THE ELEVENTH BUILDING ON THE CAMPUS
Nordic data center provider atNorth, has just announced the expansion of its data center facility in the Mjölnir campus, located close to the Keflavik International Airport, Iceland.
atNorth has now commenced construction for the extension, adding the eleventh building to the campus with the provision of an additional 4MW power capacity, further increasing the data center facility floor space by 10%.
“This latest building is another milestone in the remarkable Mjölnir DC story. In just two years, soaring customer demand has seen the site more than double in size – and ongoing talks could see another two buildings added in the near future,” the company stated in the announcement.
“This unconstrained growth potential coupled with opportunities to better meet their social and environmental obligations are all reasons that companies are choosing Iceland for their HPC hosting. atNorth provides predictable, long-term costs to help with future planning and to ensure that clients are achieving best value from their budgets.”

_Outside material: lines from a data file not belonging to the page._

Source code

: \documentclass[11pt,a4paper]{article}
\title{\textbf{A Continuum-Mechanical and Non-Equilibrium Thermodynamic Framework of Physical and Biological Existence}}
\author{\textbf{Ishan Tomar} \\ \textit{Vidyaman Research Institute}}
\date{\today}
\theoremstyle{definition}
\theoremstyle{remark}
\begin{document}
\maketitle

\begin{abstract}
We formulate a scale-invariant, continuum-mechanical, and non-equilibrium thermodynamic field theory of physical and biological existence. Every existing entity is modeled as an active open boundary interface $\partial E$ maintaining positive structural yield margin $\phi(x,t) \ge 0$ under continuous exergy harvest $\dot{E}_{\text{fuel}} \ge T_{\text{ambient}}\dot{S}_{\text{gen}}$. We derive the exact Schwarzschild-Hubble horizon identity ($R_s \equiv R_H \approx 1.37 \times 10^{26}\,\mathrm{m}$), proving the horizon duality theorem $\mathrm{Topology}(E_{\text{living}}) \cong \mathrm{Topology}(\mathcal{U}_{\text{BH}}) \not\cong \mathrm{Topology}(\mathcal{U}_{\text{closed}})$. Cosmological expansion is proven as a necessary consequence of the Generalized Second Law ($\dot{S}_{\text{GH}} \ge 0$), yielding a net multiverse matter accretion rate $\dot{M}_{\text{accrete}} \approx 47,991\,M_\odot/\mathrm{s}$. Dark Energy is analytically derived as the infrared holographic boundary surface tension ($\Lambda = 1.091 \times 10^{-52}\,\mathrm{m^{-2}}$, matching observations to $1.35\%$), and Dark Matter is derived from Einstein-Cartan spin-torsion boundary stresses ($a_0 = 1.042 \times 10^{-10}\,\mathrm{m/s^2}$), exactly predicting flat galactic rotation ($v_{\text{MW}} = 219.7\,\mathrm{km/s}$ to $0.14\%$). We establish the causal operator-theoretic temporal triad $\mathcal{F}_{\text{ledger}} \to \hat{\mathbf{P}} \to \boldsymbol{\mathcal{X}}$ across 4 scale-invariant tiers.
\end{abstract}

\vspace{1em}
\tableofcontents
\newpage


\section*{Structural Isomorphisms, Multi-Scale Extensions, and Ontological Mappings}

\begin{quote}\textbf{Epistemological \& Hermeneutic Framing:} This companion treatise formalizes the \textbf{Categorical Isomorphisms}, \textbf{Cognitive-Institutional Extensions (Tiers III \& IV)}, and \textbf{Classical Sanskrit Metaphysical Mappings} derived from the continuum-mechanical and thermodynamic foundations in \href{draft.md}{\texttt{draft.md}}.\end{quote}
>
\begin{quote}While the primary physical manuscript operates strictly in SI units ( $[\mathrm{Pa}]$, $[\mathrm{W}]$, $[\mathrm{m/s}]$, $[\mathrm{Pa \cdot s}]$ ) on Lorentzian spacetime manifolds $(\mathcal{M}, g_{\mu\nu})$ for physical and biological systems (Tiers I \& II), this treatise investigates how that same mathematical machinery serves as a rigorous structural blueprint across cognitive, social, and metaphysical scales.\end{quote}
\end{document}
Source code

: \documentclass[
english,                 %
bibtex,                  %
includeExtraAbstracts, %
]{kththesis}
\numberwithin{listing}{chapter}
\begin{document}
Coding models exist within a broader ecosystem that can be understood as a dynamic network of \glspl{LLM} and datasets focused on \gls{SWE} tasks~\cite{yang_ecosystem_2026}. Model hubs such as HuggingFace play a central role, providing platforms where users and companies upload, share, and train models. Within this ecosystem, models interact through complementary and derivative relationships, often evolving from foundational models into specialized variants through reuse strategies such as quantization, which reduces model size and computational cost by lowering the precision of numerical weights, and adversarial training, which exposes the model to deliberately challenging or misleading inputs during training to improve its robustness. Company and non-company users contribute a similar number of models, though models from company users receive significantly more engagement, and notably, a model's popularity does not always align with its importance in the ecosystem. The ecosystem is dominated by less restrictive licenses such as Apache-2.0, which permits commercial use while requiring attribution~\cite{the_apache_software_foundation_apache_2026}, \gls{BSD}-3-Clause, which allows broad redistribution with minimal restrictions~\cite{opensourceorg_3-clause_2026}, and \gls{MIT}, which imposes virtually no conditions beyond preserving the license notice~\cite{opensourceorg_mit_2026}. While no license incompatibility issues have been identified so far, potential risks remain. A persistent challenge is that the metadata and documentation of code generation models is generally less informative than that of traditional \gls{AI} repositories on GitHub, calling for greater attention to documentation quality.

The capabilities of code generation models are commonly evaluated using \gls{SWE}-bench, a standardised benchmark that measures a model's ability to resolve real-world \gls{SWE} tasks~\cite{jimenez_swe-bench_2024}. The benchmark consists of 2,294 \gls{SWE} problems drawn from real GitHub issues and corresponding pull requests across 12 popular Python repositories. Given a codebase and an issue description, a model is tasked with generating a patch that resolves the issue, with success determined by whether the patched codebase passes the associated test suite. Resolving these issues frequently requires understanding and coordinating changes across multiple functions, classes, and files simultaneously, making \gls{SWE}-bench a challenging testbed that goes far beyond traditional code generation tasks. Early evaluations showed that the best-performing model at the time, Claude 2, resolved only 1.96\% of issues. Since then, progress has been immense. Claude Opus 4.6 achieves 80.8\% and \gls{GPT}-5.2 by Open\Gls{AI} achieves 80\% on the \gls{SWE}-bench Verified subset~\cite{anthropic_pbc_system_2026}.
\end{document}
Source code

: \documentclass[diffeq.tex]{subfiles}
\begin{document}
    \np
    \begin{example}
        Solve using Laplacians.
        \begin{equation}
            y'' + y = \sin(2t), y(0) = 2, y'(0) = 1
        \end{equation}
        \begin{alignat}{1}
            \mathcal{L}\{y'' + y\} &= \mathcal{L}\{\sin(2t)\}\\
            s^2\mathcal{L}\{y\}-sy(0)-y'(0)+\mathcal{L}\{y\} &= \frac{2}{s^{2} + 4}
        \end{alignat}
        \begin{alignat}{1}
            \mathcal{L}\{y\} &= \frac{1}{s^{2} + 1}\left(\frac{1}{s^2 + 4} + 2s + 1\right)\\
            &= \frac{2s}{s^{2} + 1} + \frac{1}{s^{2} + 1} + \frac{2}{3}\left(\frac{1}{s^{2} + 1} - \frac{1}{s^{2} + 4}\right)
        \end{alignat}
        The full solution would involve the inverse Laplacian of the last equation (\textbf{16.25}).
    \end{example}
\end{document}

The Mjölnir facility is one of the two data center campuses operated by atNorth in Iceland through its partner, Thor DC, based in the Reykjavik capital area, which offers Tier III capabilities for data center workloads.
In terms of energy supply, the Mjölnir data center campus is powered by 100% renewable energy sources, leveraging about 80MW of power supply drawn directly from geothermal and hydro energy sources. The Mjölnir facility also makes use of Iceland’s lower ambient temperatures to assist with data center cooling – complimenting the performance of liquid-cooled systems.
This expansion follows the development of atNorth’s latest data center SWE01: SIF DC, a new $72 million data center facility in Stockholm, Sweden. The new Stockholm data center is designed to offer a total IT load capacity of 11.2MW. Spanning 6,400 square meters, the Sweden data center facility is also atNorth’s flagship AI and high-performance computing Infrastructure-as-a-Service (IaaS) project.